Fluxus and the Essential Questions of Life
April 16–August 7, 2011
Hanover, NH 03755
603.646.2808
hood.museum@dartmouth.edu
hoodmuseum.dartmouth.edu
One of the things—maybe the most important thing—that art is good for is thinking about life. Fluxus and the Essential Questions of Life, a major traveling exhibition based on the Hood Museum of Art’s George Maciunas Memorial Collection of Fluxus art, is designed for visitors to experience the radical and influential cultural development that was Fluxus, and maybe learn something about themselves along the way. Fluxus was an international network of artists, composers, and designers that emerged as an art (or “anti-art”) phenomenon in the early 1960s and was noted for blurring the boundaries between art and life.
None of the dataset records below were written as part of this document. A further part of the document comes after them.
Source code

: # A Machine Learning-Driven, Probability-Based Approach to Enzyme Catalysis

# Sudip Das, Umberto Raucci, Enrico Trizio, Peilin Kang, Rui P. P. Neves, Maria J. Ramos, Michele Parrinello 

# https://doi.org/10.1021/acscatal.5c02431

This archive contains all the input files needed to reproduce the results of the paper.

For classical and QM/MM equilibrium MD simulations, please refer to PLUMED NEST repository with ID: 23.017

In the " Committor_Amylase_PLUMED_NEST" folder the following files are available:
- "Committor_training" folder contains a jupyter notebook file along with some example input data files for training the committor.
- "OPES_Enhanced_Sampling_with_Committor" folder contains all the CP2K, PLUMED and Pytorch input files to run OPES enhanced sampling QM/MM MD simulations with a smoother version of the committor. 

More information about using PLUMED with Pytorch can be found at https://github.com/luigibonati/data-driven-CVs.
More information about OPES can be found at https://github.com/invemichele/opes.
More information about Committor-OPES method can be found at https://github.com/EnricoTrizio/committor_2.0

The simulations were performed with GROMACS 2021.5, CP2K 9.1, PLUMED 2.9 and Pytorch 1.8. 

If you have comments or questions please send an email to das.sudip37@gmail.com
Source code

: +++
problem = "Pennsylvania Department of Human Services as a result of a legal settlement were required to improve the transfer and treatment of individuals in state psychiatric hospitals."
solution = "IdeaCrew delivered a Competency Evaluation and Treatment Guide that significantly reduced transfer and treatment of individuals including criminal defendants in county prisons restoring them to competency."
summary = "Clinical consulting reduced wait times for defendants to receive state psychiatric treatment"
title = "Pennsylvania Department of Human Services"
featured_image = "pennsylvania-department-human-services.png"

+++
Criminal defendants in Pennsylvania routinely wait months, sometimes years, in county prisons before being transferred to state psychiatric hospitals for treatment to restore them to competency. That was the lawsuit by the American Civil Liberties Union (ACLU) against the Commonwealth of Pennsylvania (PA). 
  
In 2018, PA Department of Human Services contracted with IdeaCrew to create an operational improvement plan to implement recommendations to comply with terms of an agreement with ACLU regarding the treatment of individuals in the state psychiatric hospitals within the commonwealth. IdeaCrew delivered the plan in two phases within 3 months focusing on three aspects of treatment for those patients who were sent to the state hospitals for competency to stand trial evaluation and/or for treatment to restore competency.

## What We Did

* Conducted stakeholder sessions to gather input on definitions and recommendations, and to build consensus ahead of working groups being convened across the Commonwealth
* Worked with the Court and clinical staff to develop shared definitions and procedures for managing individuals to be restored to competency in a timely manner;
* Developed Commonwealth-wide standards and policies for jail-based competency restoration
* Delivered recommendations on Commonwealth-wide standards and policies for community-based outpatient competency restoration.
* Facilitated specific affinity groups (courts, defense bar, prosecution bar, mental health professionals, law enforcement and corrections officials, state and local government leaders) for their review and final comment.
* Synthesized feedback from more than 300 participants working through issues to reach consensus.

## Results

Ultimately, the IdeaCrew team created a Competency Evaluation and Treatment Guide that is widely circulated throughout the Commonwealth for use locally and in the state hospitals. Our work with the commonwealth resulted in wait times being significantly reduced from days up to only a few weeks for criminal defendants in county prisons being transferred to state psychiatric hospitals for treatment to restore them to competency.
Fluxus and the Essential Questions of Life takes Maciunas’s approach toward art as part of a social process as it’s touchstone. The exhibition is about how Fluxus works, and it encourages visitor interpretation and response through its design and layout. Over one hundred works by Maciunas and other Fluxus artists, including, among many others, George Brecht, Ben Vautier, Yoko Ono, Robert Filliou, Nam June Paik, La Monte Young, Mieko Shiomi, and Ken Friedman, playfully supply answers to fourteen themes, framed as questions, such as “What Am I?,” “Happiness?,” “Health?,” “Freedom?,” and “Danger?” A free newspaper containing a map of the exhibition will allow visitors to go directly to those questions of most pressing interest to themselves.